| WHAT THE TASK ASKS |
Out of the data below, copy every line with the string "satisfies".

[Records drawn from a dataset]
*** Begin section ***
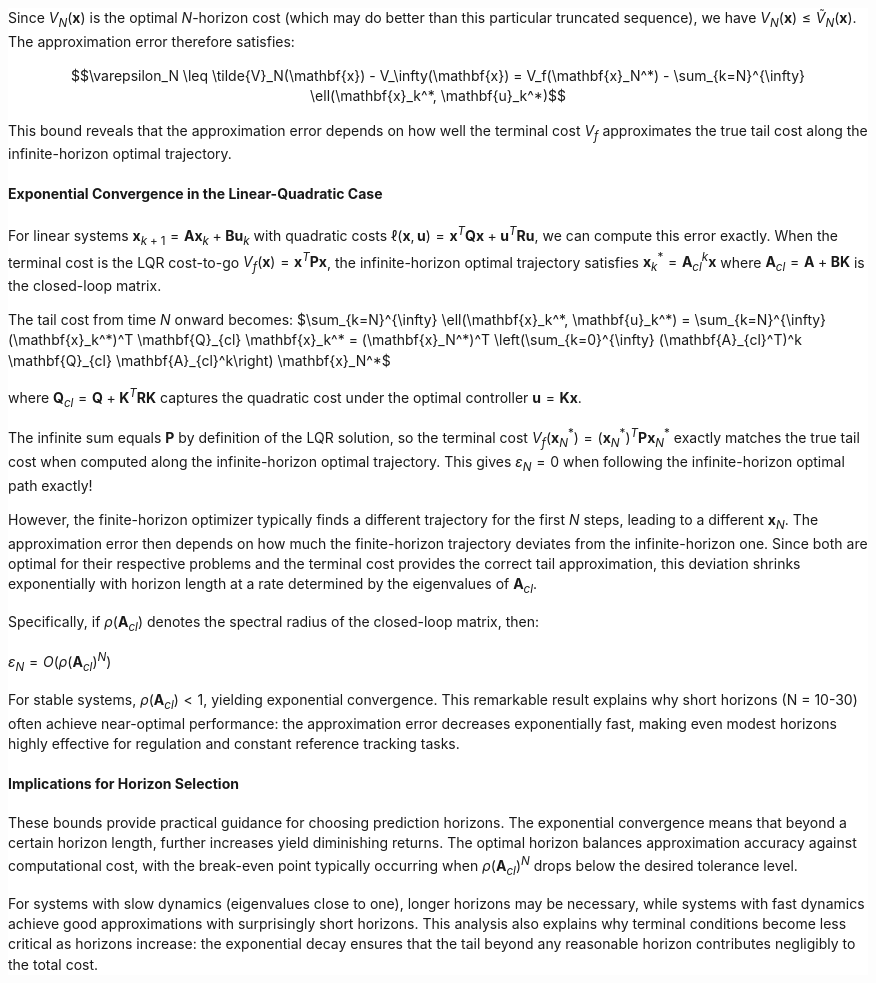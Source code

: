 Since $V_N(\mathbf{x})$ is the optimal $N$-horizon cost (which may do better than this particular truncated sequence), we have $V_N(\mathbf{x}) \leq \tilde{V}_N(\mathbf{x})$. The approximation error therefore satisfies:

$$\varepsilon_N \leq \tilde{V}_N(\mathbf{x}) - V_\infty(\mathbf{x}) = V_f(\mathbf{x}_N^*) - \sum_{k=N}^{\infty} \ell(\mathbf{x}_k^*, \mathbf{u}_k^*)$$

This bound reveals that the approximation error depends on how well the terminal cost $V_f$ approximates the true tail cost along the infinite-horizon optimal trajectory.

#### Exponential Convergence in the Linear-Quadratic Case

For linear systems $\mathbf{x}_{k+1} = \mathbf{A}\mathbf{x}_k + \mathbf{B}\mathbf{u}_k$ with quadratic costs $\ell(\mathbf{x}, \mathbf{u}) = \mathbf{x}^T\mathbf{Q}\mathbf{x} + \mathbf{u}^T\mathbf{R}\mathbf{u}$, we can compute this error exactly. When the terminal cost is the LQR cost-to-go $V_f(\mathbf{x}) = \mathbf{x}^T\mathbf{P}\mathbf{x}$, the infinite-horizon optimal trajectory satisfies $\mathbf{x}_k^* = \mathbf{A}_{cl}^k \mathbf{x}$ where $\mathbf{A}_{cl} = \mathbf{A} + \mathbf{B}\mathbf{K}$ is the closed-loop matrix.

The tail cost from time $N$ onward becomes:
$\sum_{k=N}^{\infty} \ell(\mathbf{x}_k^*, \mathbf{u}_k^*) = \sum_{k=N}^{\infty} (\mathbf{x}_k^*)^T \mathbf{Q}_{cl} \mathbf{x}_k^* = (\mathbf{x}_N^*)^T \left(\sum_{k=0}^{\infty} (\mathbf{A}_{cl}^T)^k \mathbf{Q}_{cl} \mathbf{A}_{cl}^k\right) \mathbf{x}_N^*$

where $\mathbf{Q}_{cl} = \mathbf{Q} + \mathbf{K}^T\mathbf{R}\mathbf{K}$ captures the quadratic cost under the optimal controller $\mathbf{u} = \mathbf{K}\mathbf{x}$.

The infinite sum equals $\mathbf{P}$ by definition of the LQR solution, so the terminal cost $V_f(\mathbf{x}_N^*) = (\mathbf{x}_N^*)^T \mathbf{P} \mathbf{x}_N^*$ exactly matches the true tail cost when computed along the infinite-horizon optimal trajectory. This gives $\varepsilon_N = 0$ when following the infinite-horizon optimal path exactly!

However, the finite-horizon optimizer typically finds a different trajectory for the first $N$ steps, leading to a different $\mathbf{x}_N$. The approximation error then depends on how much the finite-horizon trajectory deviates from the infinite-horizon one. Since both are optimal for their respective problems and the terminal cost provides the correct tail approximation, this deviation shrinks exponentially with horizon length at a rate determined by the eigenvalues of $\mathbf{A}_{cl}$.

Specifically, if $\rho(\mathbf{A}_{cl})$ denotes the spectral radius of the closed-loop matrix, then:

$\varepsilon_N = O(\rho(\mathbf{A}_{cl})^N)$

For stable systems, $\rho(\mathbf{A}_{cl}) < 1$, yielding exponential convergence. This remarkable result explains why short horizons (N = 10-30) often achieve near-optimal performance: the approximation error decreases exponentially fast, making even modest horizons highly effective for regulation and constant reference tracking tasks.

#### Implications for Horizon Selection

These bounds provide practical guidance for choosing prediction horizons. The exponential convergence means that beyond a certain horizon length, further increases yield diminishing returns. The optimal horizon balances approximation accuracy against computational cost, with the break-even point typically occurring when $\rho(\mathbf{A}_{cl})^N$ drops below the desired tolerance level.

For systems with slow dynamics (eigenvalues close to one), longer horizons may be necessary, while systems with fast dynamics achieve good approximations with surprisingly short horizons. This analysis also explains why terminal conditions become less critical as horizons increase: the exponential decay ensures that the tail beyond any reasonable horizon contributes negligibly to the total cost.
*** End section ***
| REPLY |
: Since $V_N(\mathbf{x})$ is the optimal $N$-horizon cost (which may do better than this particular truncated sequence), we have $V_N(\mathbf{x}) \leq \tilde{V}_N(\mathbf{x})$. The approximation error therefore satisfies:
For linear systems $\mathbf{x}_{k+1} = \mathbf{A}\mathbf{x}_k + \mathbf{B}\mathbf{u}_k$ with quadratic costs $\ell(\mathbf{x}, \mathbf{u}) = \mathbf{x}^T\mathbf{Q}\mathbf{x} + \mathbf{u}^T\mathbf{R}\mathbf{u}$, we can compute this error exactly. When the terminal cost is the LQR cost-to-go $V_f(\mathbf{x}) = \mathbf{x}^T\mathbf{P}\mathbf{x}$, the infinite-horizon optimal trajectory satisfies $\mathbf{x}_k^* = \mathbf{A}_{cl}^k \mathbf{x}$ where $\mathbf{A}_{cl} = \mathbf{A} + \mathbf{B}\mathbf{K}$ is the closed-loop matrix.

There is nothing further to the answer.